> EXERCISE
Look over the entries and say how many lines include the word "caricaturas". Only the number, please.

[[ RECORDS FOR THIS TASK, beginning ]]

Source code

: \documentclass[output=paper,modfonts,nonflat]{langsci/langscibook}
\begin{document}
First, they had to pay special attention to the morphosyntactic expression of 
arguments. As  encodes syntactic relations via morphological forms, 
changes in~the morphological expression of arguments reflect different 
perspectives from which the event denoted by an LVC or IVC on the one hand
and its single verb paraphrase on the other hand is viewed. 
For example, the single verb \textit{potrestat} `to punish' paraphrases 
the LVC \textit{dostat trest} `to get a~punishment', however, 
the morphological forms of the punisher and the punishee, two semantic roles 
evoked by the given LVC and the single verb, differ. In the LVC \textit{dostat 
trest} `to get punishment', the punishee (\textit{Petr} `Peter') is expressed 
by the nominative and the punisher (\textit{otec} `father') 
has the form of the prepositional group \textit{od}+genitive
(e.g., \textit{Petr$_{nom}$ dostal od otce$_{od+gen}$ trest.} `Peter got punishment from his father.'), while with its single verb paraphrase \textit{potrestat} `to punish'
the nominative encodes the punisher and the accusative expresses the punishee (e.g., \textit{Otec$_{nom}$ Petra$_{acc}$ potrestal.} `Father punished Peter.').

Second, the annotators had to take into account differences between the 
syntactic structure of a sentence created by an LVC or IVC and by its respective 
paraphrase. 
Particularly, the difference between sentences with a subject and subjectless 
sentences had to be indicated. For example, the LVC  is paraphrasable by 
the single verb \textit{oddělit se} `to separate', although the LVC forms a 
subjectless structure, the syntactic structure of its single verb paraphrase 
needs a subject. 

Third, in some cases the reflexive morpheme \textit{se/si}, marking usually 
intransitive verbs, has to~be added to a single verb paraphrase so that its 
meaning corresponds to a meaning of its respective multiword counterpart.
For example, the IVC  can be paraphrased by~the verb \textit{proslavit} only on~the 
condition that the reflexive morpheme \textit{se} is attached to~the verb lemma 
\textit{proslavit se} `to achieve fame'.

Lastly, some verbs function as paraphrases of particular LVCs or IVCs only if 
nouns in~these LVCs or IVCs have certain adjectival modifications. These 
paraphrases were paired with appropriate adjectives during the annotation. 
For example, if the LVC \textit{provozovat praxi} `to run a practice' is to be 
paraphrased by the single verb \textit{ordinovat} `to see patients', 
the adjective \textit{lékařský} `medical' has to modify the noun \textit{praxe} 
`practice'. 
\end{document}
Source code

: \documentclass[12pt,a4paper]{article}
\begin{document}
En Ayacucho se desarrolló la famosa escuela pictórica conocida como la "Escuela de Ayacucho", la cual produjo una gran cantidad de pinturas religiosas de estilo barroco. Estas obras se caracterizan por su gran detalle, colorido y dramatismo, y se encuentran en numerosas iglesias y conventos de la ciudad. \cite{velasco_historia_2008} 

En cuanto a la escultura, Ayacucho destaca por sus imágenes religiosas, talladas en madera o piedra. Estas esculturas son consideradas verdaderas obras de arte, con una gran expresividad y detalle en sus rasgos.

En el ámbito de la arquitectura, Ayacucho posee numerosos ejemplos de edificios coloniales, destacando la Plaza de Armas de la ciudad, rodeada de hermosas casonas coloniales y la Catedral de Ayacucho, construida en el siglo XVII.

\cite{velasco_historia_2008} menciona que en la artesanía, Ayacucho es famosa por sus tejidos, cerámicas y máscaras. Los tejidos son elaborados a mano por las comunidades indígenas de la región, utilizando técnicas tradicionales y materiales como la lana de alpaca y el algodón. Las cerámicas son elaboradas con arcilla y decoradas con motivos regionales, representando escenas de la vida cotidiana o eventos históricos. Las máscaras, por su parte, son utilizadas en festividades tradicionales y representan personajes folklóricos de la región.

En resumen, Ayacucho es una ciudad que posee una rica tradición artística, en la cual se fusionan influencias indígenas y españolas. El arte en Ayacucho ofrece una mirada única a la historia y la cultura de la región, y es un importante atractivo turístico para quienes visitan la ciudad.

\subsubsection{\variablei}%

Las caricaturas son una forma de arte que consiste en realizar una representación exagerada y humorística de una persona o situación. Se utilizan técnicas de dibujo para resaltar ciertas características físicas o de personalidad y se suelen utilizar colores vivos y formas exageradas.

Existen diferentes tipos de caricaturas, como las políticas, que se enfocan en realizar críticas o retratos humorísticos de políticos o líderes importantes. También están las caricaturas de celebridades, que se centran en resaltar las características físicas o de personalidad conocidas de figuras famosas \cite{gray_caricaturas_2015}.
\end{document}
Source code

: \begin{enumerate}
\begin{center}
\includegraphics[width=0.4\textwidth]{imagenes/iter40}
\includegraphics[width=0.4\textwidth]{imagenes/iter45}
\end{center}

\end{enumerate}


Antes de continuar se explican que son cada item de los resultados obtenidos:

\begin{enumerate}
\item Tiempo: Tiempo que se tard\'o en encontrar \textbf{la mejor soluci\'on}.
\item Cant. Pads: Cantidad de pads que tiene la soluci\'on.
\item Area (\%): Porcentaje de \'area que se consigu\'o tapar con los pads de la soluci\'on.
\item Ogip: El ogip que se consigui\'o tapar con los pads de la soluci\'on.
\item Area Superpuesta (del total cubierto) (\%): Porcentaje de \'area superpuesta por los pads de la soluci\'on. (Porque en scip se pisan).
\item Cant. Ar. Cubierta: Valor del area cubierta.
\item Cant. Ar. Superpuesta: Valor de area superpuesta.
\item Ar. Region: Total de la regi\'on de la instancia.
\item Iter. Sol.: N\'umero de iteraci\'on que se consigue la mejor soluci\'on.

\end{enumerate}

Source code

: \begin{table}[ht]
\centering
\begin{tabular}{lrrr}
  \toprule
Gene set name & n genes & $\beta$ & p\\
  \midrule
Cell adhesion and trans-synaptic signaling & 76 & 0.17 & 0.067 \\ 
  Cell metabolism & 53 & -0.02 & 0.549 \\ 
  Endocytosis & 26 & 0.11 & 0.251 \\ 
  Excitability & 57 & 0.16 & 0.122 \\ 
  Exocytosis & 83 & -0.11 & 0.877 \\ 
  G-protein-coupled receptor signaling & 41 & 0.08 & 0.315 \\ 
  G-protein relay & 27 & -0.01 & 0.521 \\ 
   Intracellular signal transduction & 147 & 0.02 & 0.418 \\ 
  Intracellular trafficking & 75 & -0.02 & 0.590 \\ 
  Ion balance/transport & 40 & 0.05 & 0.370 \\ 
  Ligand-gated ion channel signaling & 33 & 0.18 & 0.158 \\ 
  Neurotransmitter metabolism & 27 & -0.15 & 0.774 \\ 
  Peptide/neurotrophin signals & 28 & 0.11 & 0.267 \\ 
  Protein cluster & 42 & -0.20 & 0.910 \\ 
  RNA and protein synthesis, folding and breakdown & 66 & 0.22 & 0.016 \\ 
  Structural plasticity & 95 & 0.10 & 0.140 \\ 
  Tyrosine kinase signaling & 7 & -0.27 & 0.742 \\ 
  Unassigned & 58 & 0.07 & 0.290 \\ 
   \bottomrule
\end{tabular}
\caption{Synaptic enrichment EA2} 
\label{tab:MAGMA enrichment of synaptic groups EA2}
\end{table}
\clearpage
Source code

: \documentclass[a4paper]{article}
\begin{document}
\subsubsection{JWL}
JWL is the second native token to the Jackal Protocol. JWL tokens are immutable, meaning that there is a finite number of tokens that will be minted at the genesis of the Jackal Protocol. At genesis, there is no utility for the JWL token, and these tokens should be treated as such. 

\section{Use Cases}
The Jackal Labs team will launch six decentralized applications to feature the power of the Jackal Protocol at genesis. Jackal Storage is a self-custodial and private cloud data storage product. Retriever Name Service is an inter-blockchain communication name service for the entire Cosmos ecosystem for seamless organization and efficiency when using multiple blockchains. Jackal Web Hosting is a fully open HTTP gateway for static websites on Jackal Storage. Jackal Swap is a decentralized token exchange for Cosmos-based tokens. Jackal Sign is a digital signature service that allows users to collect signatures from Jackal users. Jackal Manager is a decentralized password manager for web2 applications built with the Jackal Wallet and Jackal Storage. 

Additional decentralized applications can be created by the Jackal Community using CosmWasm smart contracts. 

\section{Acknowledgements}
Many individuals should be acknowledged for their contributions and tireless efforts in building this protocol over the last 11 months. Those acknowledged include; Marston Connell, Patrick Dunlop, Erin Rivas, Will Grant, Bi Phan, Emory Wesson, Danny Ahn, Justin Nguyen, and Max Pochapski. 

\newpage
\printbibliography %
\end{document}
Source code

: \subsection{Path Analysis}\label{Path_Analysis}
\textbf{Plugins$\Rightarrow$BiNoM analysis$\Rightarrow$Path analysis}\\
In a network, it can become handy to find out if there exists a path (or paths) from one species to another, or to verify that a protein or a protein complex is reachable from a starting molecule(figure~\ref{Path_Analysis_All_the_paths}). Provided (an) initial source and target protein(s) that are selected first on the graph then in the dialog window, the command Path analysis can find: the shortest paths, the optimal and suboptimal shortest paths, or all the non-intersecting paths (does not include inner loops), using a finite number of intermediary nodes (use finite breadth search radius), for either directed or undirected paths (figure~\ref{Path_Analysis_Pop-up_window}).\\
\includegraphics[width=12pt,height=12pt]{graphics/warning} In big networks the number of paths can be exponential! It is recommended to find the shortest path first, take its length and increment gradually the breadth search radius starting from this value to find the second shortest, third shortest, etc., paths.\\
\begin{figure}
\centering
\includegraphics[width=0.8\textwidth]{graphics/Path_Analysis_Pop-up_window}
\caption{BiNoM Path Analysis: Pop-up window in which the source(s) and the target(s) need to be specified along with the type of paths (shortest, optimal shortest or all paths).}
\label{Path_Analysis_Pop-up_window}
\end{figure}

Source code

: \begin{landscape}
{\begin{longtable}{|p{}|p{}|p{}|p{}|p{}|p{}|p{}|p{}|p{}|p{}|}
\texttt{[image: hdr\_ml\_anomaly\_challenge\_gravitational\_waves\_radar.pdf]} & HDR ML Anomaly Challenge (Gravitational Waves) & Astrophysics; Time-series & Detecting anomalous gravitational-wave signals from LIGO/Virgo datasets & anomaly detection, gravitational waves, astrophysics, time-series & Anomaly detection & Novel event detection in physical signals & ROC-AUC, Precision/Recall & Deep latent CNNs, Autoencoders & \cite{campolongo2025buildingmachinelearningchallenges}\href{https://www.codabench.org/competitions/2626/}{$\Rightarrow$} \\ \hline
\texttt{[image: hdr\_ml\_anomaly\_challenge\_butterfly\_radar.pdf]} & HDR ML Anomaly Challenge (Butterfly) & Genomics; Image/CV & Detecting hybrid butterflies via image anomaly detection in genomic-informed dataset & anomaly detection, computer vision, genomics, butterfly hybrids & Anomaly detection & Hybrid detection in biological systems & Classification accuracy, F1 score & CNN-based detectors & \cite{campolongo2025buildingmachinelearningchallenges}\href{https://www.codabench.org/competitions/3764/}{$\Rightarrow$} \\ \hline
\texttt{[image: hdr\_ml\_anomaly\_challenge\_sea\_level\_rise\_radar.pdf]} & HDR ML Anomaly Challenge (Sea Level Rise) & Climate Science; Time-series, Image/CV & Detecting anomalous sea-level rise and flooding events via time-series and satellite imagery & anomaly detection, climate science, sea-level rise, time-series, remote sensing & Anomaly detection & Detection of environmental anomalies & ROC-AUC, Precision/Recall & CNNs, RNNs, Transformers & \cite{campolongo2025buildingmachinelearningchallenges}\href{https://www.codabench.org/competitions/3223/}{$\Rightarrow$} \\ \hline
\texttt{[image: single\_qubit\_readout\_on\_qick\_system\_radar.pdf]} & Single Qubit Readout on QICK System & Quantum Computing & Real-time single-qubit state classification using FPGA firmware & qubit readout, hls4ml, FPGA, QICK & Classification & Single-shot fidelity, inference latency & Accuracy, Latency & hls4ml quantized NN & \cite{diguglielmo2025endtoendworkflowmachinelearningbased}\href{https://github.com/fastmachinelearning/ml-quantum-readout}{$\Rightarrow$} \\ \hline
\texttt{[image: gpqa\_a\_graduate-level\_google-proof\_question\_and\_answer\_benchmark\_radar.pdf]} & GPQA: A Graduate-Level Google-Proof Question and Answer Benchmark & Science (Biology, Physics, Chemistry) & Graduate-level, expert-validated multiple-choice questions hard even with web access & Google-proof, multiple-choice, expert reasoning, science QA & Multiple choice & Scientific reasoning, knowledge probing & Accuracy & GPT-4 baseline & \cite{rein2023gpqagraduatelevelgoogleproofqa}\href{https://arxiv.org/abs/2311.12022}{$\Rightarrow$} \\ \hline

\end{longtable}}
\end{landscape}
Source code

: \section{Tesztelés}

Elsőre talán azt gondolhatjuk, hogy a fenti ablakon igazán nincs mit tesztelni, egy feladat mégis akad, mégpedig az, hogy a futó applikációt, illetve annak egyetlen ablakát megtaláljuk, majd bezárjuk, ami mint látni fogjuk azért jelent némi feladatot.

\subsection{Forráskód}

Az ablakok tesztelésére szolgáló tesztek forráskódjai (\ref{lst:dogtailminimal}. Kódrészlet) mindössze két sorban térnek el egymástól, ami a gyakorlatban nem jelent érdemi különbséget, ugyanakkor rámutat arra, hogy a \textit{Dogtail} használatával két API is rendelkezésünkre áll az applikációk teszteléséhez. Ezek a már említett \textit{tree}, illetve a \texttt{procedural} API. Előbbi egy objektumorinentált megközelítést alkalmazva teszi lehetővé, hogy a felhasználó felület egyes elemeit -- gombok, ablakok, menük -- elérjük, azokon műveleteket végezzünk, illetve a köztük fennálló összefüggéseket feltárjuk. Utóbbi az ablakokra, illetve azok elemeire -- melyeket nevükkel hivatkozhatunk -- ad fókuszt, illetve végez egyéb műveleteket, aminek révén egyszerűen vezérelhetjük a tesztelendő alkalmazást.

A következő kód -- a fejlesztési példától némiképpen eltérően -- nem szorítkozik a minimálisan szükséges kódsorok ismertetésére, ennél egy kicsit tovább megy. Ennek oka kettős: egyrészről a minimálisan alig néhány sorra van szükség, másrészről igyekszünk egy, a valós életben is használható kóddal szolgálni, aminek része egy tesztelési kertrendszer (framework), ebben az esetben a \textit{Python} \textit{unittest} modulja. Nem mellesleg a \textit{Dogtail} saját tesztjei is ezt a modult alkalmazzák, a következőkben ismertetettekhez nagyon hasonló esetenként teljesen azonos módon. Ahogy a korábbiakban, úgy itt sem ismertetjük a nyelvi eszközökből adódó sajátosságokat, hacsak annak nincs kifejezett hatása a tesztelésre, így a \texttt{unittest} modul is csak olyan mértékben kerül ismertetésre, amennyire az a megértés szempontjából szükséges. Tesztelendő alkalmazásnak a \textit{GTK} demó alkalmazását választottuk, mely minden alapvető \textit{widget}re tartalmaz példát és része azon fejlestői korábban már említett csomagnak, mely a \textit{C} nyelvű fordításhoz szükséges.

[[ RECORDS FOR THIS TASK, end ]]

> RESULT FOR THIS EXERCISE
2